Umma party leader to return to Sudan
After an exile of more than two years, the president of the opposition National Umma Party (NUP) has decided to leave his residence in Egypt and return to Sudan.
In an interview with the Egyptian Almasry Alyoum newspaper published on Sunday, El Sadig El Mahdi said that a NUP committee has been formed to prepare his return.
The former Prime Minister of Sudan (1986-1989) said he had wanted to return to Khartoum after the signing of agreements between the government and the armed movements allied with the NUP about a cessation of hostilities in the country.
“I wanted to go back with some of those who took up arms [..]. As this did not happen, I decided to return [..] as I have popular and organisational responsibilities that need to be exercised from inside the country,” he said.
The Umma leader left Sudan in August 2014 after having been detained for one month. He was accused by the National Intelligence and Security Service (NISS) of undermining the Constitution. El Mahdi had denounced the widespread attacks against civilians in Kordofan and Darfur by the paramilitary Rapid Support Forces (RSF) commanded by the NISS.

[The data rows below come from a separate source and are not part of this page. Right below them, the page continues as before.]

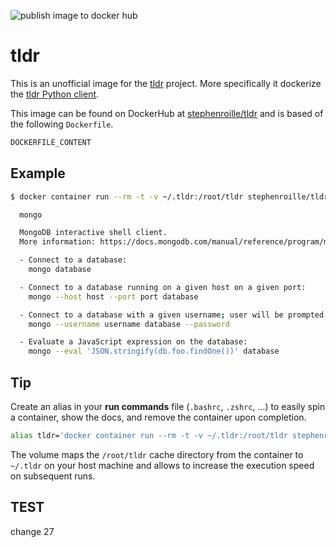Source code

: ![publish image to docker hub](https://github.com/StephenRoille/docker-tldr/actions/workflows/publish.yml/badge.svg)

# tldr

This is an unofficial image for the [tldr](https://tldr.sh/) project. More specifically it dockerize the [tldr Python client](https://github.com/tldr-pages/tldr-python-client).

This image can be found on DockerHub at [stephenroille/tldr](https://hub.docker.com/repository/docker/stephenroille/tldr) and is based of the following `Dockerfile`.

```dockerfile
DOCKERFILE_CONTENT
```

## Example

```bash
$ docker container run --rm -t -v ~/.tldr:/root/tldr stephenroille/tldr mongo

  mongo

  MongoDB interactive shell client.
  More information: https://docs.mongodb.com/manual/reference/program/mongo.

  - Connect to a database:
    mongo database

  - Connect to a database running on a given host on a given port:
    mongo --host host --port port database

  - Connect to a database with a given username; user will be prompted for password:
    mongo --username username database --password

  - Evaluate a JavaScript expression on the database:
    mongo --eval 'JSON.stringify(db.foo.findOne())' database
```

## Tip

Create an alias in your **run commands** file (`.bashrc`, `.zshrc`, ...) to easily spin a container, show the docs, and remove the container upon completion.

```bash
alias tldr='docker container run --rm -t -v ~/.tldr:/root/tldr stephenroille/tldr'
```

The volume maps the `/root/tldr` cache directory from the container to `~/.tldr` on your host machine and allows to increase the execution speed on subsequent runs.

## TEST

change 27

In response, the NUP suspended its participation in the National Dialogue, initiated by President Al Bashir earlier that year, demanding the restoration of political liberties before returning to the negotiation table.
In December 2014, the NUP president signed the Sudan Appeal, a two-page communiqué calling for regime- change and democracy, together with the Sudan Revolutionary Front (SRF, an alliance of the main rebel movements), the National Consensus Forces (NCF, a coalition of opposition parties), and the Civil Society Initiative in Addis Ababa.
El Mahdi confirmed to Almasry Alyoum that he has been in contact with the Sudanese president earlier this month. Al Bashir told him during a telephone call that El Mahdi had left a vacuum and that he was looking forward to his return, also as the National Dialogue should be comprehensive. El Mahdi replied that he adheres to the AU roadmap for the peace talks and a broad dialogue, signed by the Sudanese government and the opposition this year.
The Umma leader does not fear that he will be held again. “There is no doubt that the regime deeply regrets my detention,”he said. “My detention has brought us certain gains. Therefore I do not fear another detention. You cannot threaten a fish with drowning it.”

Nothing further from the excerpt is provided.